If they win, I will be interested to see if they use the nest box themselves.  I do hope so, or it will have been such a waste. 

Still, we feel sorry for the dunnocks.  Tomorrow I will try to buy another open-front nest box, which we will try to site elsewhere in the garden - perhaps the other end of the hedge, if we can make it cat-safe - in some good cover. 

We hope the dunnocks will feel safe enough to use the new box for themselves. And that the robins will let them!

It is War in our garden just now!


  1. It is amazing to see the war of the spieces ... great that you were able to capture it on the camera.

  2. I love watching nature! We have lots of hawks around here, and they're always fighting with all the little birds.

  3. oh dear, those poor dunnocks. i do love robins, but i hate bullies so go dunnocks, lizzie, D and J will look out for ur rights guys.
    Jo xxx

    ps.....feeling much better now, world stopped spinning significantly, abit nauseous intermittently but have bucastem tablets to take as needed.

  4. I will be interested to see what happens next. I'm afraid the only birds we see in our little garden are great big magpies: I'd love a little robin to come and visit.

  5. Oh no, I hope it all works out. I always feel a bit sorry for birds having to build a new house every single year.

    Strange to think of robins as the baddies though - they're supposed to be full of the joys of Christmas all year round. Perhaps no one told them that xxx

  6. Ha! Robins are small, beautiful and very terratorial! They're worse than blackbirds (which is saying something). They can be amazingly pushy round other birds, if they feel they're interfering with their nest or babies.
    Our robins seem to regard the dunnocks as some lesser form of robin and have an almost constant campaign against them. Now it has broken out into war!

  7. I was really interested to read this - our robin is a real bully and has been chasing the dunnocks off the feeders all winter - but mostly ignores the other birds - maybe it is because they are rivals for the same sort of nest site and food.

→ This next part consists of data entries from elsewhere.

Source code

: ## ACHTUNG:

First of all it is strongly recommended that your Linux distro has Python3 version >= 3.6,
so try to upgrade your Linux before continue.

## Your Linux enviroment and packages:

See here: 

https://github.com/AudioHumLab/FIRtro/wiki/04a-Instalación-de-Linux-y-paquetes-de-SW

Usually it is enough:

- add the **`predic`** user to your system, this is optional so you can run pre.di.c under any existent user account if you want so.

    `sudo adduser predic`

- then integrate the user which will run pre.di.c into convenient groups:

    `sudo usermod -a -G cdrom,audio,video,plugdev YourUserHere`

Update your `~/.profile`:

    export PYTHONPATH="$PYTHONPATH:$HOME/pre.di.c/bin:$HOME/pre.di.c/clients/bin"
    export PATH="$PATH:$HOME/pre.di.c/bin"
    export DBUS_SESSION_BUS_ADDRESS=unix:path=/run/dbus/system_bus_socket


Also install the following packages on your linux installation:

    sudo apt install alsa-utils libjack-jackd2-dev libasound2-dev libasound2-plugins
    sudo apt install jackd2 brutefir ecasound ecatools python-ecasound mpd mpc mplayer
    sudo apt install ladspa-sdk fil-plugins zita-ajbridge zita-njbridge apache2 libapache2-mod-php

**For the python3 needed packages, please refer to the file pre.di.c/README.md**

  8. Jill, it's interesting to see how the robins behave towards the dunnocks. I think they can't always tell that they are not robins. They're pretty much the same size. They hop and fly in the same way and they have the same way of hopping about with their head on one side, looking for stuff to eat.
    I think they do also eat similar foods and nest in similar places, so they are bound to be rivals.
    Sadly for the dunnocks, robins seem to be more aggressive and stronger (though I have seen the dunnocks stand up for themselves!)
    I do hope the dunnocks are able to nest in our garden. I would love to see baby ones.. I have never seen their chicks.